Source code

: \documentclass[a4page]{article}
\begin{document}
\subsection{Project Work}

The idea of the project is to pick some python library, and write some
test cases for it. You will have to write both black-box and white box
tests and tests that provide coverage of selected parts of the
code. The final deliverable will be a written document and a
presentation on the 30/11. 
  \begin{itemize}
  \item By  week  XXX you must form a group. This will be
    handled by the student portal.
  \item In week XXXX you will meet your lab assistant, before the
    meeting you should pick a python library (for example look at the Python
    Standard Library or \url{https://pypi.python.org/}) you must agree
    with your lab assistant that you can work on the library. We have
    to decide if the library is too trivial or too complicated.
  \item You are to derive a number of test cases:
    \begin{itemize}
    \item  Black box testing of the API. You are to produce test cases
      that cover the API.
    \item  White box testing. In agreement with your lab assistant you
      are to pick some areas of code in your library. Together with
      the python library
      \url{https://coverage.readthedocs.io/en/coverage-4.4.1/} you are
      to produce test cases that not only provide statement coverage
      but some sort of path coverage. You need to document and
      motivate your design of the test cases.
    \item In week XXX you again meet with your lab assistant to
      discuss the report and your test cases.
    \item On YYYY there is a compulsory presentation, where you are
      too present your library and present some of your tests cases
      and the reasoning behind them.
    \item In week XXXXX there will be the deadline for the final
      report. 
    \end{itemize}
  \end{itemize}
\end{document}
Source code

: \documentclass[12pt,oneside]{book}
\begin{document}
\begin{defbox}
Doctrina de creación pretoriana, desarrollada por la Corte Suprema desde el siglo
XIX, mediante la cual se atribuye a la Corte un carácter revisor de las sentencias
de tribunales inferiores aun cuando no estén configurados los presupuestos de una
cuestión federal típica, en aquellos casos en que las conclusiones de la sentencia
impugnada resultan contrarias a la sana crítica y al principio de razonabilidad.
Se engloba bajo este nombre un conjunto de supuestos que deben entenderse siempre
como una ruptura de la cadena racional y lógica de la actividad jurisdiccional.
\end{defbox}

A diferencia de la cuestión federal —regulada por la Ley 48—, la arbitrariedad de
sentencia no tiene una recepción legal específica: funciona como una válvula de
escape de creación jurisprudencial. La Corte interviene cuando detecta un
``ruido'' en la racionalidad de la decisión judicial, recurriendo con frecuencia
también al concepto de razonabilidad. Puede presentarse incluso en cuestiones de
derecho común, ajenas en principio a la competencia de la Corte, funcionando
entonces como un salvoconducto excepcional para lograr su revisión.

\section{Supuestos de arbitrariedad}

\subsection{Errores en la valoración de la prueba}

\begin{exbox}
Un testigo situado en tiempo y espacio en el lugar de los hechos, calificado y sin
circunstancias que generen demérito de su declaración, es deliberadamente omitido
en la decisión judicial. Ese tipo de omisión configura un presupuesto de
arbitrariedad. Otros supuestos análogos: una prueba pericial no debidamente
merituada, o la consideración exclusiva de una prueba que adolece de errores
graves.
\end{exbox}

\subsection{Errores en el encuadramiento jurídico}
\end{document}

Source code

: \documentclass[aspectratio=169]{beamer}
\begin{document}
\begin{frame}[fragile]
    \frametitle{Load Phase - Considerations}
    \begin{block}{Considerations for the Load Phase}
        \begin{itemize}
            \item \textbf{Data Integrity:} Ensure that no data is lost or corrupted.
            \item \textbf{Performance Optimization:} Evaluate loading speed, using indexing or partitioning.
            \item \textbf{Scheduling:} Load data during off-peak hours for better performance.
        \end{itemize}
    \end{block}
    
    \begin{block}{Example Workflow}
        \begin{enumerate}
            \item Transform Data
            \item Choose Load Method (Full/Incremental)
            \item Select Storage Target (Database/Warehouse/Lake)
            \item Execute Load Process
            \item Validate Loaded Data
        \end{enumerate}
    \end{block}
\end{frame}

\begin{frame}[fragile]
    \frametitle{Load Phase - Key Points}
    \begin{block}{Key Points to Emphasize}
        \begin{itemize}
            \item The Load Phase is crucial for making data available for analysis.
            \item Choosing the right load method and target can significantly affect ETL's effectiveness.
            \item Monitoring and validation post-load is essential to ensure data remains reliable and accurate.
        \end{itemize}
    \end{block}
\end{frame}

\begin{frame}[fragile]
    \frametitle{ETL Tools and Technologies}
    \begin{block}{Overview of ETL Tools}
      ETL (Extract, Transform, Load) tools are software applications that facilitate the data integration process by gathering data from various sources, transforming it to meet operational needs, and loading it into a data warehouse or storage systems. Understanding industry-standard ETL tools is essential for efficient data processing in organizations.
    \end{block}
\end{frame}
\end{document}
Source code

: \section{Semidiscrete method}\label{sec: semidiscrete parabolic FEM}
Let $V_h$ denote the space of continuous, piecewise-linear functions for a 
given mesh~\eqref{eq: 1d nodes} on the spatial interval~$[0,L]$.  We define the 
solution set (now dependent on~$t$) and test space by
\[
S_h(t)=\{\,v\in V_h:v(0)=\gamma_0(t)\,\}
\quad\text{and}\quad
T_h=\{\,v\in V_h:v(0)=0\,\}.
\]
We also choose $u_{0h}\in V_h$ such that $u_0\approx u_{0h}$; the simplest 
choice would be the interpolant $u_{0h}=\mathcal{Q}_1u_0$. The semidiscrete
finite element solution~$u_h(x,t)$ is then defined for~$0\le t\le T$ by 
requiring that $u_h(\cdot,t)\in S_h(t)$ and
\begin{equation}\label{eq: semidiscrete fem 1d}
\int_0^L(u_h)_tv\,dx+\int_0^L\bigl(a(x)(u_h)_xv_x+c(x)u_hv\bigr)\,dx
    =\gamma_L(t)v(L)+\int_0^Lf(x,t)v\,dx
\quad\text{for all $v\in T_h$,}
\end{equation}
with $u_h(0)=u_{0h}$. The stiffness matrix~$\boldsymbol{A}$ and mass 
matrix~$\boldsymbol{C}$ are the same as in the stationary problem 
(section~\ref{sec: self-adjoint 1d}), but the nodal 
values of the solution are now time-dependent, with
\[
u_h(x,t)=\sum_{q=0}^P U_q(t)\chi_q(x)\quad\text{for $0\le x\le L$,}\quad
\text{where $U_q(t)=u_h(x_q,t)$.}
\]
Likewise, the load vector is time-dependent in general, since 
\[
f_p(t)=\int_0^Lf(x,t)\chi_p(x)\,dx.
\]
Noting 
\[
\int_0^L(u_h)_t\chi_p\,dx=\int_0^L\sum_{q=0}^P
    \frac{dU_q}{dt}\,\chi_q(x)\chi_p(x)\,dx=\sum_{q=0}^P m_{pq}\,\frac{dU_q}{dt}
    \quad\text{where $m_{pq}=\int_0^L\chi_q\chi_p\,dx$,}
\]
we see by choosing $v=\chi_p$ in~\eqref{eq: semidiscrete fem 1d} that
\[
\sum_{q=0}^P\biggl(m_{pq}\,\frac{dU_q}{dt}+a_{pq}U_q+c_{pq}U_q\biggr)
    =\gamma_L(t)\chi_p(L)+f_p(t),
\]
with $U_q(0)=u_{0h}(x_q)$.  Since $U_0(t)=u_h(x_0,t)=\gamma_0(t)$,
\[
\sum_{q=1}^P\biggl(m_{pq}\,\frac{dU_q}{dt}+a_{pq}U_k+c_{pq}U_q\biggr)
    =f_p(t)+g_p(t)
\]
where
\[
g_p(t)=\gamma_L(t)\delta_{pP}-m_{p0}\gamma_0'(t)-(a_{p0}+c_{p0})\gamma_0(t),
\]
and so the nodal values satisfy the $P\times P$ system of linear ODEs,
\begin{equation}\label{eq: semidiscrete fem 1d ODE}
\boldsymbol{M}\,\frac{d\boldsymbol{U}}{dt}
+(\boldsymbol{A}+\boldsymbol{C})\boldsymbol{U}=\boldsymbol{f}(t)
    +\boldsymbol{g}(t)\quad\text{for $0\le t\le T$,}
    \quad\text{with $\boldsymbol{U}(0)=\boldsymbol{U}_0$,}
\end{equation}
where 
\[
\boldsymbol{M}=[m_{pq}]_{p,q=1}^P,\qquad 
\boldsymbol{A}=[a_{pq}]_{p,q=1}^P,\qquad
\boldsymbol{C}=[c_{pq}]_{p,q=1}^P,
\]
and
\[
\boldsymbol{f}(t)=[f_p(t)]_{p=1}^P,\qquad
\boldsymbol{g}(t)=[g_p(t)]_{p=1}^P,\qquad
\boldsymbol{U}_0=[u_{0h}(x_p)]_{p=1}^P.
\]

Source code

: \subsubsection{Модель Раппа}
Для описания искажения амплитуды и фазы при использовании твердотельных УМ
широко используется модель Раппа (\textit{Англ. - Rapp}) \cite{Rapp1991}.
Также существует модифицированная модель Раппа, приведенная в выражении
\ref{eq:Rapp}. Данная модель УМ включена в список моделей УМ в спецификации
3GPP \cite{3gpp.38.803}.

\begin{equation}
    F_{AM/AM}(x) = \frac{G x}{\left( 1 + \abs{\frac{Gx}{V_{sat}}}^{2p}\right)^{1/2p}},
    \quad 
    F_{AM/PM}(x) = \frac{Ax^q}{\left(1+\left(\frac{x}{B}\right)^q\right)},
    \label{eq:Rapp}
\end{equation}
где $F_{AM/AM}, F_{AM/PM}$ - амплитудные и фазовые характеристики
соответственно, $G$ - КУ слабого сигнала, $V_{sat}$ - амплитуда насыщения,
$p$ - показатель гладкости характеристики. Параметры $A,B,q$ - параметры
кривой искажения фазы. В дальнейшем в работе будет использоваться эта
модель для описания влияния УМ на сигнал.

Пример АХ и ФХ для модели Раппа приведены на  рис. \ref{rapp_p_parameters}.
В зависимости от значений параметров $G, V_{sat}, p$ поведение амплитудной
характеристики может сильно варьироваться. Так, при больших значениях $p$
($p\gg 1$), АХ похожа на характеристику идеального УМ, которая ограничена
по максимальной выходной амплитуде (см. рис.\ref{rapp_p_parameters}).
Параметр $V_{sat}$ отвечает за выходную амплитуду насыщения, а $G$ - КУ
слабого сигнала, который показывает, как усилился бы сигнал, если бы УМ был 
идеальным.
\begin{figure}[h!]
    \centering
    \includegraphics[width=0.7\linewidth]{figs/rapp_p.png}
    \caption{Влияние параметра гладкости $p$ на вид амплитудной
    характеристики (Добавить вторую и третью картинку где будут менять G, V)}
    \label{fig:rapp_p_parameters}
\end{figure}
============
Using the entries above, quote each line verbatim from the first through the line that contains "de tribunales inferiores".

▶ **Problem solution**:
Source code

: \documentclass[a4page]{article}
\begin{document}
\subsection{Project Work}

The idea of the project is to pick some python library, and write some
test cases for it. You will have to write both black-box and white box
tests and tests that provide coverage of selected parts of the
code. The final deliverable will be a written document and a
presentation on the 30/11. 
  \begin{itemize}
  \item By  week  XXX you must form a group. This will be
    handled by the student portal.
  \item In week XXXX you will meet your lab assistant, before the
    meeting you should pick a python library (for example look at the Python
    Standard Library or \url{https://pypi.python.org/}) you must agree
    with your lab assistant that you can work on the library. We have
    to decide if the library is too trivial or too complicated.
  \item You are to derive a number of test cases:
    \begin{itemize}
    \item  Black box testing of the API. You are to produce test cases
      that cover the API.
    \item  White box testing. In agreement with your lab assistant you
      are to pick some areas of code in your library. Together with
      the python library
      \url{https://coverage.readthedocs.io/en/coverage-4.4.1/} you are
      to produce test cases that not only provide statement coverage
      but some sort of path coverage. You need to document and
      motivate your design of the test cases.
    \item In week XXX you again meet with your lab assistant to
      discuss the report and your test cases.
    \item On YYYY there is a compulsory presentation, where you are
      too present your library and present some of your tests cases
      and the reasoning behind them.
    \item In week XXXXX there will be the deadline for the final
      report. 
    \end{itemize}
  \end{itemize}
\end{document}
Source code

: \documentclass[12pt,oneside]{book}
\begin{document}
\begin{defbox}
Doctrina de creación pretoriana, desarrollada por la Corte Suprema desde el siglo
XIX, mediante la cual se atribuye a la Corte un carácter revisor de las sentencias
de tribunales inferiores aun cuando no estén configurados los presupuestos de una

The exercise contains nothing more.